As I'm looking for the reasons for my extra 30 pounds, it's become very, very obvious. So blatant, in fact, that as much as I may try to talk my way around it and avoid the real issue, I just can't do it and say that I really made a commitment to losing weight. So I'm giving up alcohol for a month to force myself to be conscience of my consumption on weekends (and on a few weeknights here and there). The worst part of this being that I already know I'm going to have to put in a caveat for next Saturday night because Husband and I are scheduled for an Octoberfest fundraiser. But I'm volunteering to be DD and keeping myself to 1 beer. I hate that I'm already putting an astrick next to this 30 days, but there it is. Either way I think it'll be a very interesting learning experience.
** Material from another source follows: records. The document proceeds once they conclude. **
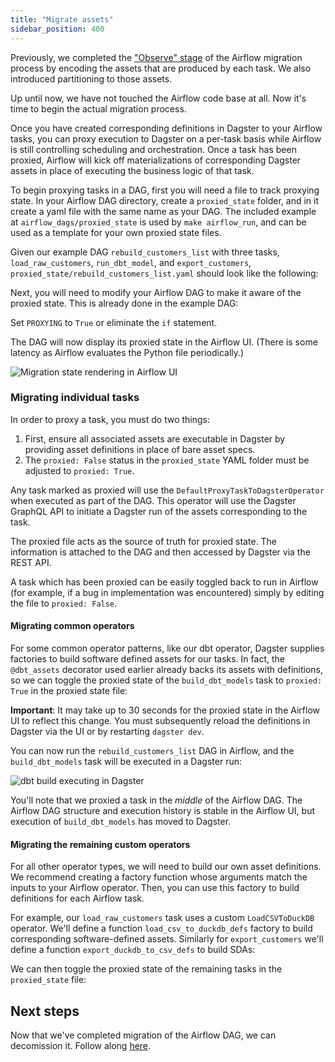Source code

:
```yaml
---
title: "Migrate assets"
sidebar_position: 400
---
```


Previously, we completed the ["Observe" stage](observe) of the Airflow migration process by encoding the assets that are produced by each task. We also introduced partitioning to those assets.

Up until now, we have not touched the Airflow code base at all. Now it's time to begin the actual migration process.

Once you have created corresponding definitions in Dagster to your Airflow tasks, you can proxy execution to Dagster on a per-task basis while Airflow is still controlling scheduling and orchestration. Once a task has been proxied, Airflow will kick off materializations of corresponding Dagster assets in place of executing the business logic of that task.

To begin proxying tasks in a DAG, first you will need a file to track proxying state. In your Airflow DAG directory, create a `proxied_state` folder, and in it create a yaml file with the same name as your DAG. The included example at `airflow_dags/proxied_state` is used by `make airflow_run`, and can be used as a template for your own proxied state files.

Given our example DAG `rebuild_customers_list` with three tasks, `load_raw_customers`, `run_dbt_model`, and `export_customers`, `proxied_state/rebuild_customers_list.yaml` should look like the following:

<CodeExample path="airlift-migration-tutorial/tutorial_example/airflow_dags/proxied_state/rebuild_customers_list.yaml" language="yaml"/>

Next, you will need to modify your Airflow DAG to make it aware of the proxied state. This is already done in the example DAG:

<CodeExample path="airlift-migration-tutorial/tutorial_example/snippets/dags_truncated.py" language="python"/>

Set `PROXYING` to `True` or eliminate the `if` statement.

The DAG will now display its proxied state in the Airflow UI. (There is some latency as Airflow evaluates the Python file periodically.)

![Migration state rendering in Airflow UI](/images/integrations/airlift/state_in_airflow.png)

### Migrating individual tasks

In order to proxy a task, you must do two things:

1. First, ensure all associated assets are executable in Dagster by providing asset definitions in place of bare asset specs.
2. The `proxied: False` status in the `proxied_state` YAML folder must be adjusted to `proxied: True`.

Any task marked as proxied will use the `DefaultProxyTaskToDagsterOperator` when executed as part of the DAG. This operator will use the Dagster GraphQL API to initiate a Dagster run of the assets corresponding to the task.

The proxied file acts as the source of truth for proxied state. The information is attached to the DAG and then accessed by Dagster via the REST API.

A task which has been proxied can be easily toggled back to run in Airflow (for example, if a bug in implementation was encountered) simply by editing the file to `proxied: False`.

#### Migrating common operators

For some common operator patterns, like our dbt operator, Dagster supplies factories to build software defined assets for our tasks. In fact, the `@dbt_assets` decorator used earlier already backs its assets with definitions, so we can toggle the proxied state of the `build_dbt_models` task to `proxied: True` in the proxied state file:

<CodeExample path="airlift-migration-tutorial/tutorial_example/snippets/dbt_proxied.yaml" language="yaml"/>

**Important**: It may take up to 30 seconds for the proxied state in the Airflow UI to reflect this change. You must subsequently reload the definitions in Dagster via the UI or by restarting `dagster dev`.

You can now run the `rebuild_customers_list` DAG in Airflow, and the `build_dbt_models` task will be executed in a Dagster run:

![dbt build executing in Dagster](/images/integrations/airlift/proxied_dag.png)

You'll note that we proxied a task in the _middle_ of the Airflow DAG. The Airflow DAG structure and execution history is stable in the Airflow UI, but execution of `build_dbt_models` has moved to Dagster.

#### Migrating the remaining custom operators

For all other operator types, we will need to build our own asset definitions. We recommend creating a factory function whose arguments match the inputs to your Airflow operator. Then, you can use this factory to build definitions for each Airflow task.

For example, our `load_raw_customers` task uses a custom `LoadCSVToDuckDB` operator. We'll define a function `load_csv_to_duckdb_defs` factory to build corresponding software-defined assets. Similarly for `export_customers` we'll define a function `export_duckdb_to_csv_defs` to build SDAs:

<CodeExample path="airlift-migration-tutorial/tutorial_example/dagster_defs/stages/migrate.py" language="python"/>

We can then toggle the proxied state of the remaining tasks in the `proxied_state` file:

<CodeExample path="airlift-migration-tutorial/tutorial_example/snippets/all_proxied.yaml" language="yaml"/>

## Next steps

Now that we've completed migration of the Airflow DAG, we can decomission it. Follow along [here](decomission).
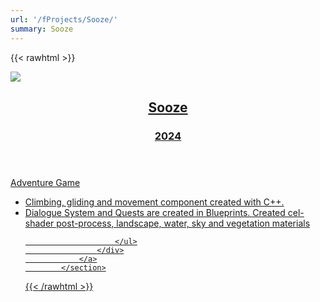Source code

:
 ```yaml
---
url: '/fProjects/Sooze/'
summary: Sooze
---
```

{{< rawhtml >}}

<section class="project">
                <a class="project__link-wrapper" href="https://nurbeksultanov.com/fprojects/Sooze/">
                    <img class="project_thumb" src="https://nurbeksultanov.com/media/sooze_3mb.gif">
                    <div class="game__info">
                        <header class="project__header">
                            <h2 class="project__title">
                                Sooze
                            </h2>
                            <h3 class="project__date">
                                2024
                            </h3>
                        </header>
                        <p class="project__summary">
                            Adventure Game
                        </p>
                        <ul class="project__highlights">
                            <li>
                                Climbing, gliding and movement component created with C++. 
                            </li>
                            <li>
                                Dialogue System and Quests are created in Blueprints. Created cel-shader post-process, landscape, water, sky and vegetation materials
                            </li>
                            
                        </ul>
                    </div>
                </a>
            </section>
{{< /rawhtml >}}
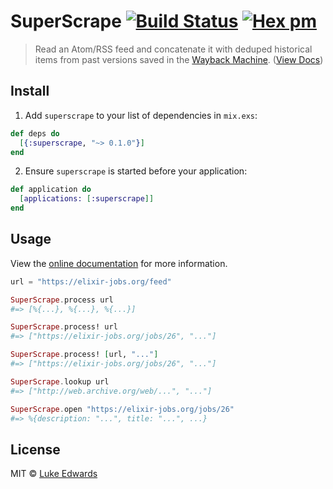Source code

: # SuperScrape [![Build Status](https://travis-ci.org/lukeed/elixir-superscrape.svg?branch=master)](https://travis-ci.org/lukeed/elixir-superscrape) [![Hex pm](http://img.shields.io/hexpm/v/superscrape.svg?style=flat)](https://hex.pm/packages/superscrape)

> Read an Atom/RSS feed and concatenate it with deduped historical items from past versions saved in the [Wayback Machine](https://archive.org/web/). ([View Docs](https://hexdocs.pm/superscrape/SuperScrape.html))

## Install

1. Add `superscrape` to your list of dependencies in `mix.exs`:

  ```elixir
  def deps do
    [{:superscrape, "~> 0.1.0"}]
  end
  ```

2. Ensure `superscrape` is started before your application:

  ```elixir
  def application do
    [applications: [:superscrape]]
  end
  ```

## Usage

View the [online documentation](https://hexdocs.pm/superscrape/SuperScrape.html) for more information.

```elixir
url = "https://elixir-jobs.org/feed"

SuperScrape.process url
#=> [%{...}, %{...}, %{...}]

SuperScrape.process! url
#=> ["https://elixir-jobs.org/jobs/26", "..."]

SuperScrape.process! [url, "..."]
#=> ["https://elixir-jobs.org/jobs/26", "..."]

SuperScrape.lookup url
#=> ["http://web.archive.org/web/...", "..."]

SuperScrape.open "https://elixir-jobs.org/jobs/26"
#=> %{description: "...", title: "...", ...}
```

## License

MIT © [Luke Edwards](https://lukeed.com)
Tuesday, September 21, 2010

Navel Gazing

I've been thinking about how I'm going to start blogging away that last 30 pounds. I have this fantasy where I start, and it all just melts away. I have had far too many fantasies about losing weight. The truth is that weight loss is connected to everything else in my life. I can will away that weight, but it won't stay away unless I work at the parts of my life that contribute to it.

I've been at war with my weight for what feels like forever. Actual time: about 25 years. Since I was 6 or so. 25 years. God, what a waste of time. It's exhausting, isn't it? Just think about the amount of time that you spend worrying about losing weight, or how good you'd look if you just lost a little weight, or how you'd get that job you wanted, or that guy you wanted. But in the end, thinking about it constantly does absolutely nothing. DOING something does something. So why is it so hard to do something? Anything, in fact. Just taking one small step towards making it happen.
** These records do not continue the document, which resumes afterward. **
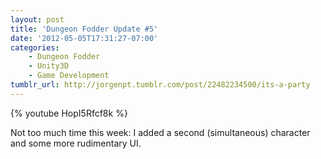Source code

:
 ```yaml
---
layout: post
title: 'Dungeon Fodder Update #5'
date: '2012-05-05T17:31:27-07:00'
categories:
    - Dungeon Fodder
    - Unity3D
    - Game Development
tumblr_url: http://jorgenpt.tumblr.com/post/22482234500/its-a-party
---
```

{% youtube HopI5Rfcf8k %}

Not too much time this week: I added a second (simultaneous) character and some more rudimentary UI.
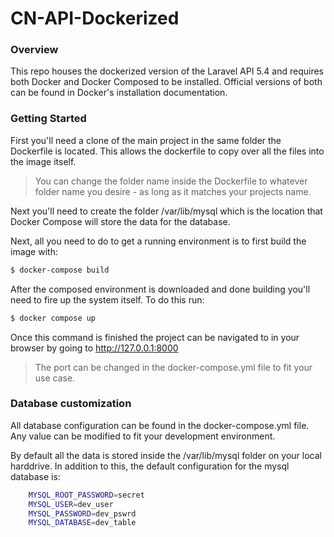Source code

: # CN-API-Dockerized

### Overview
This repo houses the dockerized version of the Laravel API 5.4 and requires both Docker and Docker Composed to be installed. Official versions of both can be found in Docker's installation documentation.

### Getting Started
First you'll need a clone of the main project in the same folder the Dockerfile is located. This allows the dockerfile to copy over all the files into the image itself. 

> You can change the folder name inside the Dockerfile to whatever folder name you desire - as long as it matches your projects name.

Next you'll need to create the folder /var/lib/mysql which is the location that Docker Compose will store the data for the database.

Next, all you need to do to get a running environment is to first build the image with:

```sh
$ docker-compose build
```

After the composed environment is downloaded and done building you'll need to fire up the system itself. To do this run:
```sh
$ docker compose up
``` 
Once this command is finished the project can be navigated to in your browser by going to http://127.0.0.1:8000
 
 > The port can be changed in the docker-compose.yml file to fit your use case.


### Database customization
All database configuration can be found in the docker-compose.yml file. Any value can be modified to fit your development environment.

By default all the data is stored inside the /var/lib/mysql folder on your local harddrive. In addition to this, the default configuration for the mysql database is:

```sh
    MYSQL_ROOT_PASSWORD=secret
    MYSQL_USER=dev_user
    MYSQL_PASSWORD=dev_pswrd
    MYSQL_DATABASE=dev_table
```
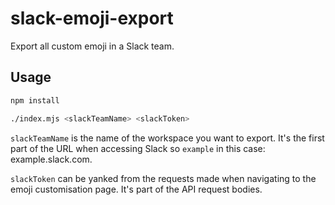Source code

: # slack-emoji-export
Export all custom emoji in a Slack team.

## Usage

```bash
npm install

./index.mjs <slackTeamName> <slackToken>
```

`slackTeamName` is the name of the workspace you want to export. It's the first part of the URL when accessing Slack so `example` in this case: example.slack.com.

`slackToken` can be yanked from the requests made when navigating to the emoji customisation page. It's part of the API request bodies.
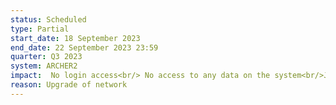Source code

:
 ```yaml
---
status: Scheduled
type: Partial
start_date: 18 September 2023 
end_date: 22 September 2023 23:59
quarter: Q3 2023
system: ARCHER2
impact:  No login access<br/> No access to any data on the system<br/>Jobs will continue to run, and queued jobs will be started as usual<br/> The SAFE will be available during the outage but there will be reduced functionality due to the unavailability of the connection to ARCHER2 such as resetting of passwords or new account creation.
reason: Upgrade of network
---
```




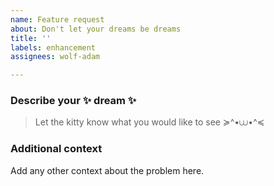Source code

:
 ```yaml
---
name: Feature request
about: Don't let your dreams be dreams
title: ''
labels: enhancement 
assignees: wolf-adam

---
```


### Describe your ✨ dream ✨ 
> Let the kitty know what you would like to see ≽^•⩊•^≼

### Additional context
Add any other context about the problem here.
I read somewhere that happiness is setting goals and achieving them. I don't really know if that's the whole truth, but it's a pretty accurate statement for where I am. Right now I'm at the setting goals stage. Committing to it. Once I make up my mind that I want something, I can usually get it. It's just deciding once and for all that this is what I want. Not that achieving it is a piece of cake, but I think we all know how to get what we want. It's just saying that THIS is the time, THIS is the moment that I'm going to make it happen. So I'm saying it - I'm going to lose the extra 30 pounds I carry around and I'm going to keep it off. I actually feel nervous writing that. It's a big statement because I know what it means. And I just realized that I'm sort of contradicting myself - I said that thinking about something doesn't make it happen. It doesn't, but it is a step in the process of getting there. Well, I've thought about it long enough, and I'm going to take steps to do it.